Sport/Fußball

Löw unter Druck: Deutschland droht Nations-League-Abstieg

Der deutsche WM-Albtraum geht weiter. Die 0:3-Abfuhr am Samstagabend beim Erzrivalen Niederlande war nach dem zarten Hoffnungsschimmer beim Neustart im September der nächste Tiefpunkt nach dem historischen Sommer-Desaster bei der Endrunde in Russland. Der Weltmeister von 2014 steckt damit in der Nations League tief im Abstiegskampf.

Ein verstört und angeschlagen wirkender Joachim Löw sprach nach dem Match in Amsterdam von einer "sehr brutalen Niederlage". Sie wird neue Diskussionen aufwerfen, ob der Langzeit-Bundestrainer noch der richtige Mann für den Neuaufbau ist. "Dass in der Öffentlichkeit debattiert wird, ist normal. Dafür habe ich Verständnis. Aber es ist nicht meine Aufgabe, mich darum zu kümmern", sagte Löw zu seiner Zukunft.

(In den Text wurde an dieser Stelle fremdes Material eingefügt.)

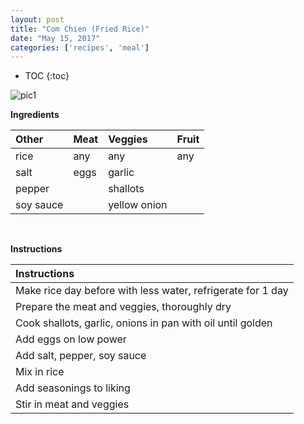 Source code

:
 ```yaml
---
layout: post
title: "Com Chien (Fried Rice)"
date: "May 15, 2017"
categories: ['recipes', 'meal']
---
```


* TOC
{:toc}



![pic1](http://jnguyen92.github.io/nhuyhoa/figure/food/Com_Chien.JPG)




**Ingredients**

<table class = "presenttab">
 <thead>
  <tr>
   <th style="text-align:left;"> Other </th>
   <th style="text-align:left;"> Meat </th>
   <th style="text-align:left;"> Veggies </th>
   <th style="text-align:left;"> Fruit </th>
  </tr>
 </thead>
<tbody>
  <tr>
   <td style="text-align:left;"> rice </td>
   <td style="text-align:left;"> any </td>
   <td style="text-align:left;"> any </td>
   <td style="text-align:left;"> any </td>
  </tr>
  <tr>
   <td style="text-align:left;"> salt </td>
   <td style="text-align:left;"> eggs </td>
   <td style="text-align:left;"> garlic </td>
   <td style="text-align:left;">  </td>
  </tr>
  <tr>
   <td style="text-align:left;"> pepper </td>
   <td style="text-align:left;">  </td>
   <td style="text-align:left;"> shallots </td>
   <td style="text-align:left;">  </td>
  </tr>
  <tr>
   <td style="text-align:left;"> soy sauce </td>
   <td style="text-align:left;">  </td>
   <td style="text-align:left;"> yellow onion </td>
   <td style="text-align:left;">  </td>
  </tr>
</tbody>
</table>

<br>

**Instructions**

<table class = "presenttabnoh">
 <thead>
  <tr>
   <th style="text-align:left;"> Instructions </th>
  </tr>
 </thead>
<tbody>
  <tr>
   <td style="text-align:left;"> Make rice day before with less water, refrigerate for 1 day </td>
  </tr>
  <tr>
   <td style="text-align:left;"> Prepare the meat and veggies, thoroughly dry </td>
  </tr>
  <tr>
   <td style="text-align:left;"> Cook shallots, garlic, onions in pan with oil until golden </td>
  </tr>
  <tr>
   <td style="text-align:left;"> Add eggs on low power </td>
  </tr>
  <tr>
   <td style="text-align:left;"> Add salt, pepper, soy sauce </td>
  </tr>
  <tr>
   <td style="text-align:left;"> Mix in rice </td>
  </tr>
  <tr>
   <td style="text-align:left;"> Add seasonings to liking </td>
  </tr>
  <tr>
   <td style="text-align:left;"> Stir in meat and veggies </td>
  </tr>
</tbody>
</table>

Der 58-Jährige richtete den Blick lieber auf die kommende Aufgabe am Dienstagabend (20.45 Uhr/ARD) in Paris, wo der Weltmeister wartet. "Wir Trainer müssen die richtigen Schlüsse ziehen für das Spiel gegen Frankreich. Wir müssen in Paris als Mannschaft - und auch jeder Einzelne - Charakter zeigen", forderte Löw, der um die neue Krisenlage weiß: "Wir müssen möglichst einen Punkt machen und zuhause gegen die Niederlande gewinnen. Dann haben wir noch irgendwie eine Chance. Wenn wir das nicht tun, steigen wir in der Tat ab."

Rekordpleite

Das 0:3 war die höchste deutsche Niederlage überhaupt gegen die Niederländer. Es war - neben einem 0:3 gegen Tschechien im Jahr 2007 - Löws schlimmstes Ergebnis als Bundestrainer. "Was nicht passieren darf, ist, dass wir die letzten zehn Minuten so auseinanderfallen", kritisierte der ehemalige Tirol- und Austria-Wien-Coach. Nach dem 0:1 durch Virgil van Dijk (30.) legten der herausragende Memphis Depay (87.) und Georginio Wijnaldum (93.) in der Endphase noch zwei Tore nach.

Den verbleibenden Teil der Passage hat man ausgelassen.